#### PROBLEM STATEMENT
Look in the data below for the line that contains "utilisez un EPP". Copy that line and the remaining lines exactly.

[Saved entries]
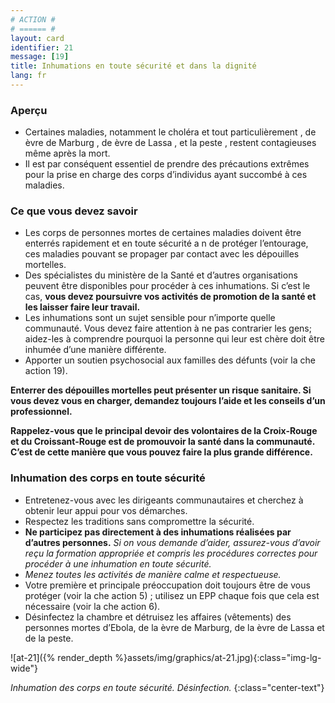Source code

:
 ```yaml
---
# ACTION #
# ====== #
layout: card
identifier: 21
message: [19]
title: Inhumations en toute sécurité et dans la dignité
lang: fr
---
```


### Aperçu

- Certaines maladies, notamment le choléra et tout particulièrement <a class="crosslink" href="{% render_depth %}{% render_link disease|17 %}"><i class="fas fa-external-link-alt" aria-hidden="true"></i></a>, de  èvre de Marburg <a class="crosslink" href="{% render_depth %}{% render_link disease|19 %}"><i class="fas fa-external-link-alt" aria-hidden="true"></i></a>, de  èvre de Lassa <a class="crosslink" href="{% render_depth %}{% render_link disease|18 %}"><i class="fas fa-external-link-alt" aria-hidden="true"></i></a>, et la peste <a class="crosslink" href="{% render_depth %}{% render_link disease|20 %}"><i class="fas fa-external-link-alt" aria-hidden="true"></i></a>, restent contagieuses même après la mort.
- Il est par conséquent essentiel de prendre des précautions extrêmes pour la prise en charge des corps d’individus ayant succombé à ces maladies.

### Ce que vous devez savoir

- Les corps de personnes mortes de certaines maladies doivent être enterrés rapidement et en toute sécurité a n de protéger l’entourage, ces maladies pouvant se propager par contact avec les dépouilles mortelles.
- Des spécialistes du ministère de la Santé et d’autres organisations peuvent être disponibles pour procéder à ces inhumations. Si c’est le cas, **vous devez poursuivre vos activités de promotion de la santé et les laisser faire leur travail.**
- Les inhumations sont un sujet sensible pour n’importe quelle communauté. Vous devez faire attention à ne pas contrarier les gens; aidez-les à comprendre pourquoi la personne qui leur est chère doit être inhumée d’une manière différente.
- Apporter un soutien psychosocial aux familles des défunts (voir la  che action 19<a class="crosslink" href="{% render_depth %}{% render_link action|19 %}"><i class="fas fa-external-link-alt" aria-hidden="true"></i></a>).

**Enterrer des dépouilles mortelles peut présenter un risque sanitaire. Si vous devez vous en charger, demandez toujours l’aide et les conseils d’un professionnel.**

**Rappelez-vous que le principal devoir des volontaires de la Croix-Rouge et du Croissant-Rouge est de promouvoir la santé dans la communauté. C’est de cette manière que vous pouvez faire la plus grande différence.**

### Inhumation des corps en toute sécurité

- Entretenez-vous avec les dirigeants communautaires et cherchez à obtenir leur appui pour vos démarches.
- Respectez les traditions sans compromettre la sécurité.
- **Ne participez pas directement à des inhumations réalisées par d’autres personnes.** *Si on vous demande d’aider, assurez-vous d’avoir reçu la formation appropriée et compris les procédures correctes pour procéder à une inhumation en toute sécurité.*
- *Menez toutes les activités de manière calme et respectueuse.*
- Votre première et principale préoccupation doit toujours être de vous protéger (voir la  che action 5<a class="crosslink" href="{% render_depth %}{% render_link action|5 %}"><i class="fas fa-external-link-alt" aria-hidden="true"></i></a>) ;
utilisez un EPP chaque fois que cela est nécessaire (voir la  che action 6<a class="crosslink" href="{% render_depth %}{% render_link action|6 %}"><i class="fas fa-external-link-alt" aria-hidden="true"></i></a>).
- Désinfectez la chambre et détruisez les affaires (vêtements) des personnes mortes d’Ebola, de la  èvre de Marburg, de la  èvre de Lassa et de la peste.

![at-21]({% render_depth %}assets/img/graphics/at-21.jpg){:class="img-lg-wide"}

*Inhumation des corps en toute sécurité. Désinfection.*
{:class="center-text"}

#### FINISHED EXERCISE
utilisez un EPP chaque fois que cela est nécessaire (voir la  che action 6<a class="crosslink" href="{% render_depth %}{% render_link action|6 %}"><i class="fas fa-external-link-alt" aria-hidden="true"></i></a>).
- Désinfectez la chambre et détruisez les affaires (vêtements) des personnes mortes d’Ebola, de la  èvre de Marburg, de la  èvre de Lassa et de la peste.

![at-21]({% render_depth %}assets/img/graphics/at-21.jpg){:class="img-lg-wide"}

*Inhumation des corps en toute sécurité. Désinfection.*
{:class="center-text"}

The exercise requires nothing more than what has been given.